When a statute gives a right and provides a forum for adjudication of rights, remedy has to be sought only under the provisions of that Act. When an Act creates a right or obligation and enforces the performance thereof in a specified manner, “that performance cannot be enforced in any other manner”. Thus for enforcement of a right/obligation under a statute, the only remedy available to the person aggrieved is to get adjudication of rights under the said Act. (See: Doe d. Rochester (BP) v. Bridges, 109 ER 1001; Barraclough v. Brown, 1897 AC 615; The Premier Automobiles Ltd. v. K.S.Wadke & Ors., AIR 1975 SC 2238; and Sushil Kumar Mehta v. Gobind Ram Bohra (Dead) thr. L.Rs., (1990) 1 SCC 193).

14. In Samee Khan v. Bindu Khan, AIR 1998 SC 2765, this Court explained the distinction between a civil and criminal contempt observing that enforcement of the order in civil contempt is for the 1benefit of one party against another, while object of criminal contempt is to uphold the majesty of law and the dignity of the court. The scope of the proceedings under Order XXXIX Rule 2A CPC is entirely different. It is a mode to compel the opposite party to obey the order of injunction by attaching the property and detaining the disobedient party in civil prison as a mode of punishment for being guilty of such disobedience. Breach of undertaking given to the court amounts to contempt in the same way as a breach of injunction and is liable to be awarded the same punishment for it.

15. It is a settled legal proposition that the executing court does not have the power to go behind the decree. Thus, in absence of any challenge to the decree, no objection can be raised in execution. (Vide: State of Punjab & Ors. v. Mohinder Singh Randhawa & Anr ., AIR 1992 SC 473).

16. The case requires to be considered in the light of the aforesaid settled legal proposition. Whatever may be the circumstances, the court decreed the suit vide judgment and decree dated 12.5.2003. The said decree was passed on the basis of admission/undertaking made by the appellant on 129.4.2003 and the pleadings taken by him in his written statement. Therefore, in a case where there was any disobedience of the said judgment and decree, the application under Order XXXIX Rule 2A CPC should not have been entertained. Such an application is maintainable in a case where there is violation of interim injunction passed during the pendency of the suit. In the instant case, no interim order had ever been passed. Thus, the appropriate remedy available to the decree holder-Mohd. Yusuf had been to file application for execution under Order XXI Rule 32 CPC. The procedure in execution of an injunction decree is same as prescribed under Order XXXIX Rule 2A i.e. attachment of property and detention of the disobedient to get the execution of the order. In view thereof, all subsequent proceedings were unwarranted.
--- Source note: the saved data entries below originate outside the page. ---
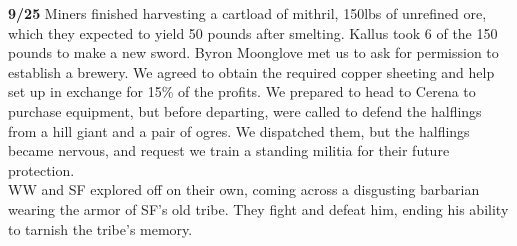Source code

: \documentclass[letterpaper]{article}
\begin{document}
\noindent \textbf{9/25} Miners finished harvesting a cartload of mithril, 150lbs of unrefined ore, which they expected to yield 50 pounds after smelting. Kallus took 6 of the 150 pounds to make a new sword.  Byron Moonglove met us to ask for permission to establish a brewery.  We agreed to obtain the required copper sheeting and help set up in exchange for 15\% of the profits. We prepared to head to Cerena to purchase equipment, but before departing, were called to defend the halflings from a hill giant and a pair of ogres.  We dispatched them, but the halflings became nervous, and request we train a standing militia for their future protection. \\

\noindent WW and SF explored off on their own, coming across a disgusting barbarian wearing the armor of SF's old tribe.  They fight and defeat him, ending his ability to tarnish the tribe's memory. \\
\end{document}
17. Application of the decree holder had been for violation of the undertaking which at the most could be civil contempt as defined under Section 2(b) of the Act 1971 as it includes the wilful breach of an undertaking given to a court. Therefore, the Trial Court failed to make a distinction between civil contempt and criminal contempt. A mere disobedience by a party to a civil action of a specific order made by the court in the suit is civil contempt for the reason that it is for the sole benefit of the other party to the civil suit. This case remains to the extent that, in such a fact situation, the administration of justice could be undermined if the order of a competent court of law is permitted to be disregarded with such impunity, but it does not involve sufficient public interest to the extent that it may be treated as a criminal contempt. It was a clear cut case involving private rights of the parties for which adequate and sufficient remedy had been provided under CPC itself, like attachment of the property and detention in civil prison, but it was not a case wherein the facts and circumstances warranted the reference to the High Court for initiating the proceedings for criminal contempt.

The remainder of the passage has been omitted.